Saved data entries:
※
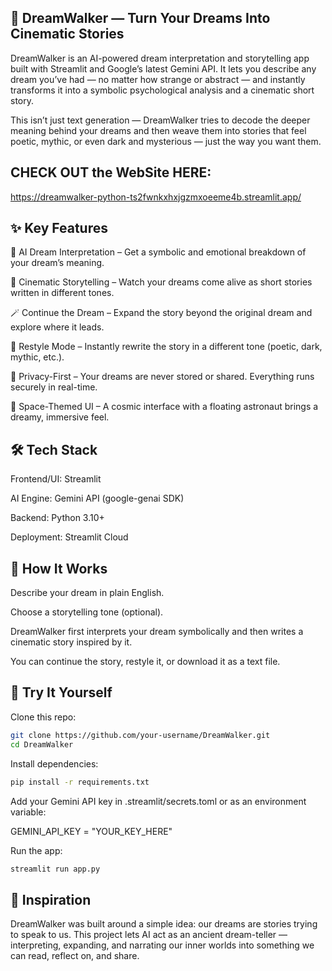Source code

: ## 🌙 DreamWalker — Turn Your Dreams Into Cinematic Stories

DreamWalker is an AI-powered dream interpretation and storytelling app built with Streamlit and Google’s latest Gemini API. It lets you describe any dream you’ve had — no matter how strange or abstract — and instantly transforms it into a symbolic psychological analysis and a cinematic short story.

This isn’t just text generation — DreamWalker tries to decode the deeper meaning behind your dreams and then weave them into stories that feel poetic, mythic, or even dark and mysterious — just the way you want them.

## CHECK OUT the WebSite HERE:

https://dreamwalker-python-ts2fwnkxhxjgzmxoeeme4b.streamlit.app/


## ✨ Key Features

🧠 AI Dream Interpretation – Get a symbolic and emotional breakdown of your dream’s meaning.

📖 Cinematic Storytelling – Watch your dreams come alive as short stories written in different tones.

🪄 Continue the Dream – Expand the story beyond the original dream and explore where it leads.

🎨 Restyle Mode – Instantly rewrite the story in a different tone (poetic, dark, mythic, etc.).

🚀 Privacy-First – Your dreams are never stored or shared. Everything runs securely in real-time.

🌌 Space-Themed UI – A cosmic interface with a floating astronaut brings a dreamy, immersive feel.

## 🛠️ Tech Stack

Frontend/UI: Streamlit

AI Engine: Gemini API
 (google-genai SDK)

Backend: Python 3.10+

Deployment: Streamlit Cloud

## 🧪 How It Works

Describe your dream in plain English.

Choose a storytelling tone (optional).

DreamWalker first interprets your dream symbolically and then writes a cinematic story inspired by it.

You can continue the story, restyle it, or download it as a text file.

## 🚀 Try It Yourself

Clone this repo:
```bash
git clone https://github.com/your-username/DreamWalker.git
cd DreamWalker
```

Install dependencies:
```bash
pip install -r requirements.txt
```

Add your Gemini API key in .streamlit/secrets.toml or as an environment variable:

GEMINI_API_KEY = "YOUR_KEY_HERE"


Run the app:
```bash
streamlit run app.py
```
## 💭 Inspiration

DreamWalker was built around a simple idea: our dreams are stories trying to speak to us. This project lets AI act as an ancient dream-teller — interpreting, expanding, and narrating our inner worlds into something we can read, reflect on, and share.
※
Problem to solve
The copy must include every record exactly and none of the pictures.

Exercise result
Source code

: ## 🌙 DreamWalker — Turn Your Dreams Into Cinematic Stories

DreamWalker is an AI-powered dream interpretation and storytelling app built with Streamlit and Google’s latest Gemini API. It lets you describe any dream you’ve had — no matter how strange or abstract — and instantly transforms it into a symbolic psychological analysis and a cinematic short story.

This isn’t just text generation — DreamWalker tries to decode the deeper meaning behind your dreams and then weave them into stories that feel poetic, mythic, or even dark and mysterious — just the way you want them.

## CHECK OUT the WebSite HERE:

https://dreamwalker-python-ts2fwnkxhxjgzmxoeeme4b.streamlit.app/


## ✨ Key Features

🧠 AI Dream Interpretation – Get a symbolic and emotional breakdown of your dream’s meaning.

📖 Cinematic Storytelling – Watch your dreams come alive as short stories written in different tones.

🪄 Continue the Dream – Expand the story beyond the original dream and explore where it leads.

🎨 Restyle Mode – Instantly rewrite the story in a different tone (poetic, dark, mythic, etc.).

🚀 Privacy-First – Your dreams are never stored or shared. Everything runs securely in real-time.

🌌 Space-Themed UI – A cosmic interface with a floating astronaut brings a dreamy, immersive feel.

## 🛠️ Tech Stack

Frontend/UI: Streamlit

AI Engine: Gemini API
 (google-genai SDK)

Backend: Python 3.10+

Deployment: Streamlit Cloud

## 🧪 How It Works

Describe your dream in plain English.

Choose a storytelling tone (optional).

DreamWalker first interprets your dream symbolically and then writes a cinematic story inspired by it.

You can continue the story, restyle it, or download it as a text file.

## 🚀 Try It Yourself

Clone this repo:
```bash
git clone https://github.com/your-username/DreamWalker.git
cd DreamWalker
```

Install dependencies:
```bash
pip install -r requirements.txt
```

Add your Gemini API key in .streamlit/secrets.toml or as an environment variable:

GEMINI_API_KEY = "YOUR_KEY_HERE"


Run the app:
```bash
streamlit run app.py
```
## 💭 Inspiration

DreamWalker was built around a simple idea: our dreams are stories trying to speak to us. This project lets AI act as an ancient dream-teller — interpreting, expanding, and narrating our inner worlds into something we can read, reflect on, and share.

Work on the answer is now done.